Mom: She's at the neighbors.
Me: Why is she over there alone?
Mom: I would have stayed, but they said 'goodbye' to me when I got there.
Me: Why?
Mom: I don't know.
Me: Maybe they think that you're a bad parent.
Mom: Well, they can suck me.
Me: What?
Mom: You heard me. Suck it long and hard.
I couldn't believe my mother said that, but she did. Sometimes, I'm impressed by her ballsiness. She probably has bigger testicals than me.
Molly Person is trying to set me up with a sophmore she knows, and I don't know if I should go for it. She said that he's shorter than me (and I kinda like them tall, if you know what I mean...), and that he's pale (which is code for 'pastier than Snow White's ass).
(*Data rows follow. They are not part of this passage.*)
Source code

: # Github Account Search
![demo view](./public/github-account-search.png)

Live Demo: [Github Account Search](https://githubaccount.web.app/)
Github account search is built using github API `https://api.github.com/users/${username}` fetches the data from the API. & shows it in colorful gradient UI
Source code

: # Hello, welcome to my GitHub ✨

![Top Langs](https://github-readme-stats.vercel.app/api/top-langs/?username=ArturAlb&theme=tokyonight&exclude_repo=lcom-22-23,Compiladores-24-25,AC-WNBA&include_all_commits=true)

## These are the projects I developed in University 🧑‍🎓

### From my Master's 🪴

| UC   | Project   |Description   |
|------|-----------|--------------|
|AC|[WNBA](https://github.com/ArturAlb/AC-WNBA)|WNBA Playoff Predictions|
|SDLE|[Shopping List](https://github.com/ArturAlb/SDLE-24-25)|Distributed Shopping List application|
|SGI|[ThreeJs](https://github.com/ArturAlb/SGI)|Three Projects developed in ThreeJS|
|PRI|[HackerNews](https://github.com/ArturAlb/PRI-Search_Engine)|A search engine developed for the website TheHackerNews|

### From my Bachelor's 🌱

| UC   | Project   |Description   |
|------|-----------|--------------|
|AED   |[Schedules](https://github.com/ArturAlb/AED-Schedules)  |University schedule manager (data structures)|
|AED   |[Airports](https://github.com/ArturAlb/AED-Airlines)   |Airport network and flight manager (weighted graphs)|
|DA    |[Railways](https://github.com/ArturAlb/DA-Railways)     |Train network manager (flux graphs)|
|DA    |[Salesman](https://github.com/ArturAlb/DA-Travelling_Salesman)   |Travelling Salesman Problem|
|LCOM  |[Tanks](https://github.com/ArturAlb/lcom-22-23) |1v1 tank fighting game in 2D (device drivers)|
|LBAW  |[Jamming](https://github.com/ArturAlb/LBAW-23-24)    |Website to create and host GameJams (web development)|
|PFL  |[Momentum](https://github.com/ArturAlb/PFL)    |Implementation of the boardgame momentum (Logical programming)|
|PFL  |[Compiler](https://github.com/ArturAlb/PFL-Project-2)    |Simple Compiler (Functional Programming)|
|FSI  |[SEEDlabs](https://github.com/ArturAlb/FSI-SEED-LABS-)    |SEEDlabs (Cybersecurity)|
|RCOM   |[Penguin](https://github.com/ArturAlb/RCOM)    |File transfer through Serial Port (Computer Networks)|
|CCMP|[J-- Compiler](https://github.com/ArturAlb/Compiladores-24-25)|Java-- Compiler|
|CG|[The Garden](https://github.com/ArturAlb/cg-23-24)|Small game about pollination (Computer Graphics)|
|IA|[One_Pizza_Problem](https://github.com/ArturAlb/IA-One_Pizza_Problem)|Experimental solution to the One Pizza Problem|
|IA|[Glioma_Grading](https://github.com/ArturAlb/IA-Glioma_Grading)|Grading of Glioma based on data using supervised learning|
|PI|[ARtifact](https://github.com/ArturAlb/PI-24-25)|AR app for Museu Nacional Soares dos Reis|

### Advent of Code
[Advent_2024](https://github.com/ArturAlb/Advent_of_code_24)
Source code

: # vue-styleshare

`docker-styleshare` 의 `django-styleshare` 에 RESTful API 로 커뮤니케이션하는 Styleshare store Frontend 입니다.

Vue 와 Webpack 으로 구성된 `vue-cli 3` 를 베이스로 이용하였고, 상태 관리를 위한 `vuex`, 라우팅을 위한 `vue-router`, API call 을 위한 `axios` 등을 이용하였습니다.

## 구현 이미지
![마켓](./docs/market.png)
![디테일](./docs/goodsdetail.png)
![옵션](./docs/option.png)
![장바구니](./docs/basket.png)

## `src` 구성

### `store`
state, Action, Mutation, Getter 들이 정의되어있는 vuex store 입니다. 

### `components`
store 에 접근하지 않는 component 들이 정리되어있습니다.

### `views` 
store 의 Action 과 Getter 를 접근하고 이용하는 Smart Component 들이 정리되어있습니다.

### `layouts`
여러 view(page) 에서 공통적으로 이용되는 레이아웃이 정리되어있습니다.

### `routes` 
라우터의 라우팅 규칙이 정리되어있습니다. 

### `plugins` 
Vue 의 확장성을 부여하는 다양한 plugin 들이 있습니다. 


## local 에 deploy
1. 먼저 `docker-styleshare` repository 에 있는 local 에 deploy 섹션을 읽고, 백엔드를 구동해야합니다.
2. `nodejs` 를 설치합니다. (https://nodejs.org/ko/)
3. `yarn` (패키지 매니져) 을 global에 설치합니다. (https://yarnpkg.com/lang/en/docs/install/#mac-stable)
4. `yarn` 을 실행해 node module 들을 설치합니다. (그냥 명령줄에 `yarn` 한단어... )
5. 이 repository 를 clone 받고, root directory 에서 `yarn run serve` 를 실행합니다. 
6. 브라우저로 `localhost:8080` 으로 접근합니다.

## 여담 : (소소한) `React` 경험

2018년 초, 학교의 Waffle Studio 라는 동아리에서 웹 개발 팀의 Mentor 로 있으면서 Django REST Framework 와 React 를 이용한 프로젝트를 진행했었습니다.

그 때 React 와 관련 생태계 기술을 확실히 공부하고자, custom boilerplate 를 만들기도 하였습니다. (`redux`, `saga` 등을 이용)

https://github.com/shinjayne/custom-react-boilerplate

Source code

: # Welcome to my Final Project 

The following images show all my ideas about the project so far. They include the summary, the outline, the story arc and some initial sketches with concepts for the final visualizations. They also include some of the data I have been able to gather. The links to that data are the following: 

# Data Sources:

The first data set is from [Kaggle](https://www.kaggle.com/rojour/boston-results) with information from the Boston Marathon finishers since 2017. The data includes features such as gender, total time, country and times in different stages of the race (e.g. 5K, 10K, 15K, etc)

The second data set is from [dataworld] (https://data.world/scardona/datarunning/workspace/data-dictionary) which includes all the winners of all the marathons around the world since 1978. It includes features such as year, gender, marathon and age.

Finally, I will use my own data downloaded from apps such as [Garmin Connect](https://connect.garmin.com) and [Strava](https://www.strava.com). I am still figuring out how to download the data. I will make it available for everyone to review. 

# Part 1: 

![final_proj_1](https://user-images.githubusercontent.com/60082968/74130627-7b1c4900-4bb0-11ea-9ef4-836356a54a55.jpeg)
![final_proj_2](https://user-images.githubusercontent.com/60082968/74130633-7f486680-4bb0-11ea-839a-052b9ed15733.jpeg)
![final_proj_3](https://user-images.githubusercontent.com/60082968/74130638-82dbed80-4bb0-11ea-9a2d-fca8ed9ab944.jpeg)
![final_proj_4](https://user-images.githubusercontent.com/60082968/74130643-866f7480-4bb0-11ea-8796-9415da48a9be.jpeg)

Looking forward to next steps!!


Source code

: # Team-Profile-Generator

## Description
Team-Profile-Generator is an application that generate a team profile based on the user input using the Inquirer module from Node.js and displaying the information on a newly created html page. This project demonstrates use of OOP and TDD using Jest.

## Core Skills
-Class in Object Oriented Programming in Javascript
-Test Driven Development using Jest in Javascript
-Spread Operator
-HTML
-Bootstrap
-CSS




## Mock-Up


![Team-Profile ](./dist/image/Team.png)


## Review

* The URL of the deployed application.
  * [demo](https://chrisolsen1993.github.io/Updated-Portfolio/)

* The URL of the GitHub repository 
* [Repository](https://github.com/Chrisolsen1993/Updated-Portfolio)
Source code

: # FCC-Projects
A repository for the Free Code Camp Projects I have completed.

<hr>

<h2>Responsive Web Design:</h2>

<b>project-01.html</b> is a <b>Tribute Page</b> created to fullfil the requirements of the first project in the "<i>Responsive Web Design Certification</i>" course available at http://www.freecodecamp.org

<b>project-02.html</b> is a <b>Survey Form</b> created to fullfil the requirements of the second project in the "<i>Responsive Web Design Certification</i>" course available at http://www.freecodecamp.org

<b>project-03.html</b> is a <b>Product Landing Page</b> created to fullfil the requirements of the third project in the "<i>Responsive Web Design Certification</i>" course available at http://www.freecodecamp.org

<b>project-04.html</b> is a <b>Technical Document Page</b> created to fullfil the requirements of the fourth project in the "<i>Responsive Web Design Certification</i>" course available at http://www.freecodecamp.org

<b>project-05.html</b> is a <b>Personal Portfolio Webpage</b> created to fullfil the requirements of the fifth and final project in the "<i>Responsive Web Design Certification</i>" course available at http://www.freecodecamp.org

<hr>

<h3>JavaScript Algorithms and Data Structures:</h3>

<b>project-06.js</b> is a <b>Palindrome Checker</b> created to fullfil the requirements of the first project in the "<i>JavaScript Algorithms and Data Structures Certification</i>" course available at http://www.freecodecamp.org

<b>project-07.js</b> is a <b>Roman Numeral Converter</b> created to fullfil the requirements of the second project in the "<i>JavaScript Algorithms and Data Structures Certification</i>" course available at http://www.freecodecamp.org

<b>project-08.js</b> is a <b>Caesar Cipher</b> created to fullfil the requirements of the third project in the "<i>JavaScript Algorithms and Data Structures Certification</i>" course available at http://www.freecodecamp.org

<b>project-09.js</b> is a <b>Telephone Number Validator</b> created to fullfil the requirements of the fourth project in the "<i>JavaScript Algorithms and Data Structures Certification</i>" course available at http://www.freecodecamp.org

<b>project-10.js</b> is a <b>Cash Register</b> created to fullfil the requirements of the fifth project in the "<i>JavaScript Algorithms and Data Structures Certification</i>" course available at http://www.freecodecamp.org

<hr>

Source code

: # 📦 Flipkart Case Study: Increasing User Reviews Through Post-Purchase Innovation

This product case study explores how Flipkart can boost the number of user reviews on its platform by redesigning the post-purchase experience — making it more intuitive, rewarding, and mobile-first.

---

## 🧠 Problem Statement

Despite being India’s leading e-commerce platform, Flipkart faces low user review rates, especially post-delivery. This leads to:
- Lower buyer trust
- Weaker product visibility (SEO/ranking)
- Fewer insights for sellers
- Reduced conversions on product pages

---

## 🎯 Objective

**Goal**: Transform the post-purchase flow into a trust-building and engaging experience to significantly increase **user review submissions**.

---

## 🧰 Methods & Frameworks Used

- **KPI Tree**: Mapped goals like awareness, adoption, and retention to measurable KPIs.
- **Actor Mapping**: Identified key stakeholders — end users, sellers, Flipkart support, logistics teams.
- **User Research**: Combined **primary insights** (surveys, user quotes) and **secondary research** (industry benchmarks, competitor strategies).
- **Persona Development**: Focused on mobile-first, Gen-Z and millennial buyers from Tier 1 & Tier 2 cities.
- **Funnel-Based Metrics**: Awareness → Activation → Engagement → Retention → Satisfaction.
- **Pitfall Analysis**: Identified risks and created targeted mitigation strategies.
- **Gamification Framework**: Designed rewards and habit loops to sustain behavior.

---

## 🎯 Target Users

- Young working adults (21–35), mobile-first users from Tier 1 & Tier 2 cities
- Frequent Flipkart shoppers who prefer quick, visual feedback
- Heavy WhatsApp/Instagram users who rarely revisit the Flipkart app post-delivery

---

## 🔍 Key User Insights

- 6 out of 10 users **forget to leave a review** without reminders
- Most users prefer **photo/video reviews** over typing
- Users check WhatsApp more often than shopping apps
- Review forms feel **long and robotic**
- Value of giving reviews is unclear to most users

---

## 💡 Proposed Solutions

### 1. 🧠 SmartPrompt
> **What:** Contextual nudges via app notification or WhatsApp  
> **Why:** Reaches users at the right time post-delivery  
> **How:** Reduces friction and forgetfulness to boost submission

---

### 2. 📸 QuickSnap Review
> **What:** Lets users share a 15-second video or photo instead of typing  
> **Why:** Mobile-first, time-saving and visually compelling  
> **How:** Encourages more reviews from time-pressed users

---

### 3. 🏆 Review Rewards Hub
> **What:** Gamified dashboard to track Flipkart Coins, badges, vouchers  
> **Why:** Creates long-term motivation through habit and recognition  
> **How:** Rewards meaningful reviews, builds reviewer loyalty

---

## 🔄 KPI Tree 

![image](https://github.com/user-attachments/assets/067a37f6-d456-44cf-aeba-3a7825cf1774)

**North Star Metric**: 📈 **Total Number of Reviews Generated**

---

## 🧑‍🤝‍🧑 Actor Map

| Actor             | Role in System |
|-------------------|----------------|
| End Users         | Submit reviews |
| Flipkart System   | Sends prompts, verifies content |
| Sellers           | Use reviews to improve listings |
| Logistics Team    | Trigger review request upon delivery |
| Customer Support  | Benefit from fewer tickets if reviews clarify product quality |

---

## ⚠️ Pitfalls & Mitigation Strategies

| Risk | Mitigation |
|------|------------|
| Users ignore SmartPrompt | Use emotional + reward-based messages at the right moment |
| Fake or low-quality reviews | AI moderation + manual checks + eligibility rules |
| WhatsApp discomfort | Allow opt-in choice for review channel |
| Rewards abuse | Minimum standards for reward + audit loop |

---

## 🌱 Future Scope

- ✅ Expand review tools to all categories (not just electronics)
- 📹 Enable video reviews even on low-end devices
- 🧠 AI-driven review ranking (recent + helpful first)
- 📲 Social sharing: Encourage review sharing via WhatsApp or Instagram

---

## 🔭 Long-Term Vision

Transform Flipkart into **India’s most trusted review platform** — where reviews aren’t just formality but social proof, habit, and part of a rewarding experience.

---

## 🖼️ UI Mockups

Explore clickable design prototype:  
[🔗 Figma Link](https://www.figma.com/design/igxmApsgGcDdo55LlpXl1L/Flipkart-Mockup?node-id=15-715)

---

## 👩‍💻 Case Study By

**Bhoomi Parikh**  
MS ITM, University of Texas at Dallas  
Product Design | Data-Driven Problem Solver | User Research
Also, he's two years younger. If he's short, pale, and young, I'll just end up looking like a pedaphile. Which is never good. (just ask Michael Jackson. He would know. Oh, wait, he's dead... awkard.) But I haven't seen him, and Molly says that he's cute so... but even if I do like him, there's no guarentee that he'll like me back. Which brings me to my next question: why DON'T i have a boyfriend? Am I just utterly deficient in a necassary dating department?
Well, ignore that pathetic plea for compliments. I think that's enough for the moment. I DO have some homework to do. But homework is gay. Not "gay" gay, but stupid gay, you know? I don't know why gay people get so worked over people using the word incorrectly. I do it all the time, especially when I'm playing Xbox. But whatever. Have some bone-grinding sex for me, cause I ain't getting any.